一九一七年寒假,胡适从北京大学回家了。他,这个新闻人物,改良旧婚礼,举行文明结婚,在家乡是开天辟地第一次呀。他自己写了两副对联。一副上联是“旧约十三年”,下联是“环游七万里”。另一副的上联是:“三十夜大月亮”(结婚的日期为阳历十二月三十日),下联他一时没想好,请老夫子们代想一想。本家的毓蛟哥,绰号疯子,没有功名,有捷才,善于写白纸帖(一种小字报),他不加思索,脱口而出:“廿七岁老新郎”。胡适认为很好,就照着写了。结婚时,胡的二哥绍之没有回家,主婚人由江冬秀的哥哥江耘圃充当(她的父亲早逝,只有一个亲哥哥,也无亲姊妹)。请我的外祖父胡昭甫公为证婚人。胡适穿的是黑呢西装礼服,头戴黑呢礼帽,脚穿黑皮鞋。江冬秀身穿的是黑花缎棉袄,花缎裙子,绣花大红缎子鞋。两人相对,行了三个鞠躬礼。胡适在婚礼时演说,主要内容是破除旧式的礼节。在结婚证书上盖了章,交换了金戒指。按旧俗,新郎新妇二人要对父母等上辈行叩头的礼节,这叫做拜人。胡母端端正正地坐在太师椅上,新夫妇对她行了三个鞠躬礼,代替了叩头。在这时,胡母喜笑颜开,乐得几乎流下了热泪。眼看佳儿佳媳,缔结了良缘,她心中一块石头儿才落了地,完了生平的心愿。可惜江母已于一九一六年一月病逝,不克再见佳婿了。这样别开生面的结婚,闹得看热闹的人非常之多。胡适的好友许怡荪也赶来参加婚礼,可见他俩的深厚友谊了。(www.chuimin.cn)
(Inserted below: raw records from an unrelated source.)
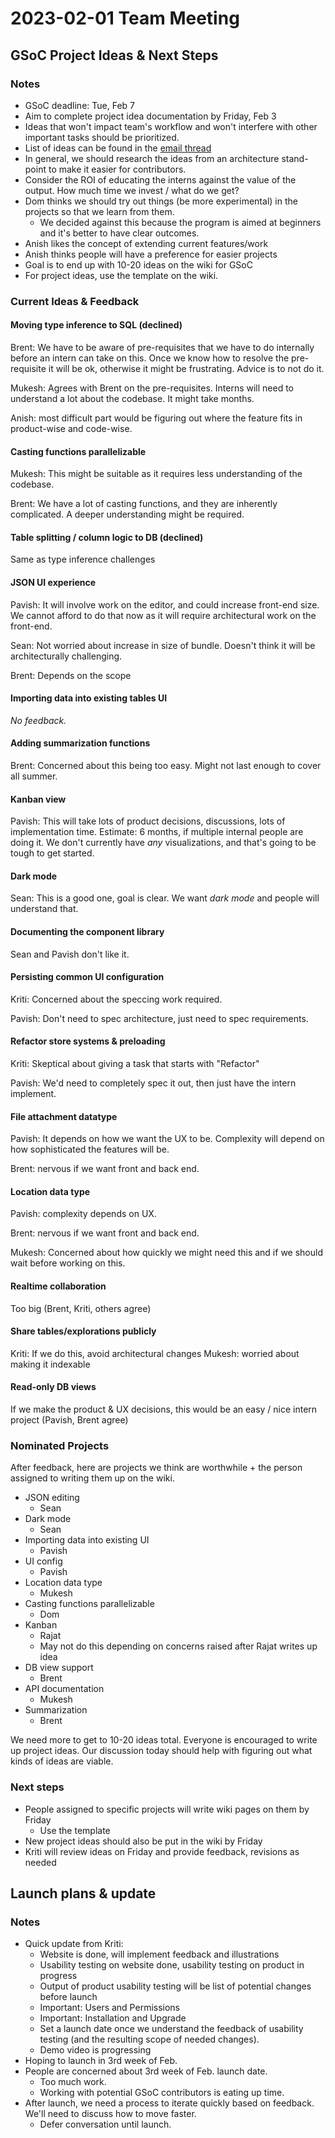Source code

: # 2023-02-01 Team Meeting

## GSoC Project Ideas & Next Steps
### Notes
- GSoC deadline: Tue, Feb 7
- Aim to complete project idea documentation by Friday, Feb 3
- Ideas that won't impact team's workflow and won't interfere with other important tasks should be prioritized. 
- List of ideas can be found in the [email thread](https://mail.google.com/mail/u/1/popout?ver=1sldpqjesrv59&search=inbox&th=%23thread-f%3A1756012743197359541&cvid=1)
- In general, we should research the ideas from an architecture stand-point to make it easier for contributors.
- Consider the ROI of educating the interns against the value of the output. How much time we invest / what do we get?
- Dom thinks we should try out things (be more experimental) in the projects so that we learn from them.
    - We decided against this because the program is aimed at beginners and it's better to have clear outcomes.
- Anish likes the concept of extending current features/work
- Anish thinks people will have a preference for easier projects
- Goal is to end up with 10-20 ideas on the wiki for GSoC
- For project ideas, use the template on the wiki.

### Current Ideas & Feedback

#### Moving type inference to SQL (declined)

Brent: We have to be aware of pre-requisites that we have to do internally before an intern can take on this. Once we know how to resolve the pre-requisite it will be ok, otherwise it might be frustrating. Advice is to not do it.

Mukesh: Agrees with Brent on the pre-requisites. Interns will need to understand a lot about the codebase. It might take months.

Anish: most difficult part would be figuring out where the feature fits in product-wise and code-wise.

#### Casting functions parallelizable

Mukesh: This might be suitable as it requires less understanding of the codebase.

Brent: We have a lot of casting functions, and they are inherently complicated. A deeper understanding might be required.

#### Table splitting / column logic to DB (declined)

Same as type inference challenges

#### JSON UI experience

Pavish: It will involve work on the editor, and could increase front-end size. We cannot afford to do that now as it will require architectural work on the front-end.

Sean: Not worried about increase in size of bundle. Doesn't think it will be architecturally challenging. 

Brent: Depends on the scope

#### Importing data into existing tables UI

*No feedback.*

#### Adding summarization functions

Brent: Concerned about this being too easy. Might not last enough to cover all summer. 

#### Kanban view

Pavish: This will take lots of product decisions, discussions, lots of implementation time. Estimate: 6 months, if multiple internal people are doing it. We don't currently have _any_ visualizations, and that's going to be tough to get started.

#### Dark mode

Sean: This is a good one, goal is clear. We want *dark mode* and people will understand that. 

#### Documenting the component library

Sean and Pavish don't like it.

#### Persisting common UI configuration

Kriti: Concerned about the speccing work required.

Pavish: Don't need to spec architecture, just need to spec requirements.

#### Refactor store systems & preloading

Kriti: Skeptical about giving a task that starts with "Refactor"

Pavish: We'd need to completely spec it out, then just have the intern implement.

#### File attachment datatype

Pavish: It depends on how we want the UX to be. Complexity will depend on how sophisticated the features will be. 

Brent: nervous if we want front and back end.

#### Location data type

Pavish: complexity depends on UX.

Brent: nervous if we want front and back end.

Mukesh: Concerned about how quickly we might need this and if we should wait before working on this.

#### Realtime collaboration

Too big (Brent, Kriti, others agree)

#### Share tables/explorations publicly

Kriti: If we do this, avoid architectural changes
Mukesh: worried about making it indexable


#### Read-only DB views

If we make the product & UX decisions, this would be an easy / nice intern project (Pavish, Brent agree)

### Nominated Projects
After feedback, here are projects we think are worthwhile + the person assigned to writing them up on the wiki.

- JSON editing
    - Sean
- Dark mode
    - Sean
- Importing data into existing UI
    - Pavish
- UI config
    - Pavish
- Location data type
    - Mukesh
- Casting functions parallelizable
    - Dom
- Kanban 
    - Rajat
    - May not do this depending on concerns raised after Rajat writes up idea
- DB view support
    - Brent
- API documentation
    - Mukesh
- Summarization
    - Brent

We need more to get to 10-20 ideas total. Everyone is encouraged to write up project ideas. Our discussion today should help with figuring out what kinds of ideas are viable.

### Next steps
- People assigned to specific projects will write wiki pages on them by Friday
    - Use the template
- New project ideas should also be put in the wiki by Friday
- Kriti will review ideas on Friday and provide feedback, revisions as needed

## Launch plans & update
### Notes

- Quick update from Kriti:
    - Website is done, will implement feedback and illustrations
    - Usability testing on website done, usability testing on product in progress
    - Output of product usability testing will be list of potential changes before launch
    - Important: Users and Permissions
    - Important: Installation and Upgrade
    - Set a launch date once we understand the feedback of usability testing (and the resulting scope of needed changes).
    - Demo video is progressing
- Hoping to launch in 3rd week of Feb.
- People are concerned about 3rd week of Feb. launch date.
    - Too much work.
    - Working with potential GSoC contributors is eating up time.
- After launch, we need a process to iterate quickly based on feedback. We'll need to discuss how to move faster.
    - Defer conversation until launch.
依照旧式结婚,要选择四个年轻未出嫁的姑娘来陪侍新娘子。胡母也选择四位姑娘,其中一位就是曹珮声,那时她就颇出众。另一位叫做胡婉卿,她是胡适的姨婆的孙女。偶一不慎,她失手把胡适的金丝眼镜打碎了。大喜的日子,遇着这样的事件,迷信的人们认为不吉利。胡适赶快跑到姨婆面前,对姨婆说,“打碎眼镜没有关系,我到外面马上可以配一副,你千万不要责怪婉卿”。这样,婉卿才没有遭受责骂。她后来嫁给胡适的表弟冯致远为妻。这些情况,我是听着她亲口对我说的。

过了几天,我的外祖父在家中(宅坦村)设宴请胡适吃饭,一来他是新郎,二来他是主客,推他坐首席,他一再推辞说,先生在,学生不敢坐首席,让年高德重的长者坐。不得已,就由别的老人坐了,他坐了二席。胡适这个人倒是风趣、讲礼貌的。
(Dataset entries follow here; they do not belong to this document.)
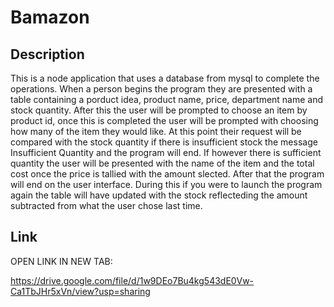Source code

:# Bamazon
## Description
This is a node application that uses a database from mysql to complete the operations. When a person begins the program they are presented with a table containing a porduct idea, product name, price, department name and stock quantity. After this the user will be prompted to choose an item by product id, once this is completed the user will be prompted with choosing how many of the item they would like. At this point their request will be compared with the stock quantity if there is insufficient stock the message Insufficient Quantity and the program will end. If however there is sufficient quantity the user will be presented with the name of the item and the total cost once the price is tallied with the amount slected. After that the program will end on the user interface. During this if you were to launch the program again the table will have updated with the stock reflecteding the amount subtracted from what the user chose last time. 

## Link

OPEN LINK IN NEW TAB:

https://drive.google.com/file/d/1w9DEo7Bu4kg543dE0Vw-Ca1TbJHr5xVn/view?usp=sharing
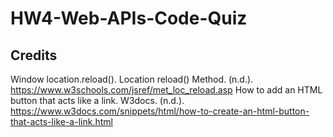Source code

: # HW4-Web-APIs-Code-Quiz

## Credits 
Window location.reload(). Location reload() Method. (n.d.). https://www.w3schools.com/jsref/met_loc_reload.asp 
How to add an HTML button that acts like a link. W3docs. (n.d.). https://www.w3docs.com/snippets/html/how-to-create-an-html-button-that-acts-like-a-link.html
婚后,胡适为了孝顺母亲,没有立刻带冬秀外出,一个人独自回北京了。第二年(一九一八),他才请求老母让冬秀到北京。胡母允许了,冬秀到了北京。一九一八年冬,胡母病逝。胡适率妻和侄儿回家奔丧。丧事毕,胡适急于赶回北京,加之冬秀有了孕,就将她暂留在家了。待到祖望生下后,她又去北京。

江冬秀到了北京后,家中事情都归她处理。她有魄力,有决断,颇有些才华和男子气概,她深知胡适爱惜名誉这个弱点,就抓住这一点,采取进攻而非退却的战略,遇事不是乞怜,而是大吵大闹,逼得胡适不得不步步退却,迫使胡适与曹珮声断绝关系,就是一例。再说一件事,北大教授梁宗岱成了名,喜新厌旧,要同他的妻子离婚。梁妻忠厚懦弱,江冬秀出来打抱不平,将梁妻接到她家中居住,为梁妻出谋献计,闹到法院打官司,江冬秀亲自到庭代梁妻辩护。结果,梁宗岱败诉。这件事当时北京报纸刊登时,一时传为佳话。
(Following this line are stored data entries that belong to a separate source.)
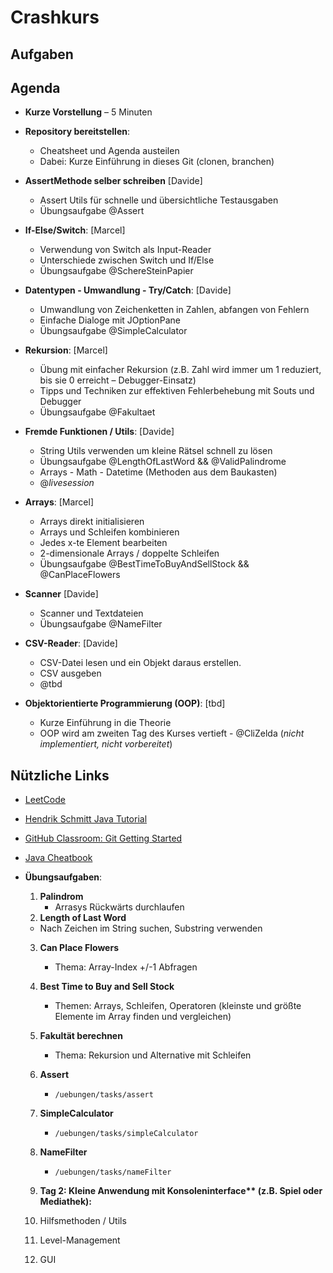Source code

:# Crashkurs

## Aufgaben




## Agenda 

- **Kurze Vorstellung** – 5 Minuten

- **Repository bereitstellen**:
  - Cheatsheet und Agenda austeilen
  - Dabei: Kurze Einführung in dieses Git (clonen, branchen)

- **AssertMethode selber schreiben** [Davide]
  - Assert Utils für schnelle und übersichtliche Testausgaben 
  - Übungsaufgabe @Assert

- **If-Else/Switch**: [Marcel]
  - Verwendung von Switch als Input-Reader
  - Unterschiede zwischen Switch und If/Else
  - Übungsaufgabe @SchereSteinPapier

- **Datentypen - Umwandlung - Try/Catch**:  [Davide]
  - Umwandlung von Zeichenketten in Zahlen, abfangen von Fehlern 
  - Einfache Dialoge mit JOptionPane
  - Übungsaufgabe @SimpleCalculator
 
- **Rekursion**: [Marcel] 
  - Übung mit einfacher Rekursion (z.B. Zahl wird immer um 1 reduziert, bis sie 0 erreicht – Debugger-Einsatz)
  - Tipps und Techniken zur effektiven Fehlerbehebung mit Souts und Debugger
  - Übungsaufgabe @Fakultaet

- **Fremde Funktionen / Utils**: [Davide]
  - String Utils verwenden um kleine Rätsel schnell zu lösen
  - Übungsaufgabe @LengthOfLastWord && @ValidPalindrome 
  - Arrays - Math - Datetime (Methoden aus dem Baukasten)
  - @_livesession_

- **Arrays**: [Marcel]
  - Arrays direkt initialisieren
  - Arrays und Schleifen kombinieren
  - Jedes x-te Element bearbeiten
  - 2-dimensionale Arrays / doppelte Schleifen
  - Übungsaufgabe @BestTimeToBuyAndSellStock && @CanPlaceFlowers

- **Scanner**  [Davide]
  - Scanner und Textdateien
  - Übungsaufgabe @NameFilter


- **CSV-Reader**: [Davide]
  -   CSV-Datei lesen und ein Objekt daraus erstellen. 
  -   CSV ausgeben
  -   @tbd 

- **Objektorientierte Programmierung (OOP)**: [tbd]
  - Kurze Einführung in die Theorie
  - OOP wird am zweiten Tag des Kurses vertieft
  - @CliZelda (_nicht implementiert, nicht vorbereitet_)
 
    


## Nützliche Links

- [LeetCode](https://leetcode.com/)
- [Hendrik Schmitt Java Tutorial](https://www.youtube.com/watch?v=8baa27uPo0U&list=PLdRbhbTUg6E6yb8dp7ty2Uw3FggKDDgjT)
- [GitHub Classroom: Git Getting Started](https://classroom.github.com/classrooms/187568833-ovgu-fin-24-einfinf/assignments/git-getting-started)
- [Java Cheatbook](https://github.com/OvGU-FIN-24/crash-kurs-nov24/blob/results/resources/java_cheatbook.md)



- **Übungsaufgaben**:
  1. **Palindrom** 
     - Arrasys Rückwärts durchlaufen
  2. **Length of Last Word** 
    - Nach Zeichen im String suchen, Substring verwenden 
  3. **Can Place Flowers** 
      - Thema: Array-Index +/-1 Abfragen
  4. **Best Time to Buy and Sell Stock** 
      - Themen: Arrays, Schleifen, Operatoren (kleinste und größte Elemente im Array finden und vergleichen)
  5. **Fakultät berechnen** 
      - Thema: Rekursion und Alternative mit Schleifen
  6. **Assert** 
      - `/uebungen/tasks/assert`
  7. **SimpleCalculator** 
      - `/uebungen/tasks/simpleCalculator`
  8. **NameFilter** 
      - `/uebungen/tasks/nameFilter`

  99. __Tag 2: Kleine Anwendung mit Konsoleninterface** (z.B. Spiel oder Mediathek):__
    1. Hilfsmethoden / Utils
    3. Level-Management
    2. GUI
抗战军兴,胡适去美,祖望到西南联大读书,冬秀携小三(思杜)、小二(自幼跟她的佣人)避居沪上,初住在法租界麦琪路四号,后思杜赴美读书,她就迁居在商务印书馆的大股东鲍家。不久,住在徐新六太太家,最后住在法租界天主堂街(四川南路)她的侄女惠平家中。那时,我家住在天主堂街四十九号,相隔数间店铺。我经常将解放区的情况对她讲,她知道实情,同情革命。一九四五年春,她恐怕上海遭受轰炸,我派人护送她回绩溪上庄村。那时,上庄村,有国军驻防,也有新四军游击队过往。安徽省保安司令部的保安第四团驻扎在镇头,与上庄村相距二十里,白天经常到上庄村捉人。汪木海同志去找江冬秀,她总是派人拿她的名片去保,将人保出。王必英同志是新中国成立后绩溪县的第一任县长。他家住在旌德县王家庄。他参加革命,国军便把他家的住屋放火烧掉,还下令捉拿王的老母。王母也是江村人,她无处可栖,就逃到江冬秀家中躲起来。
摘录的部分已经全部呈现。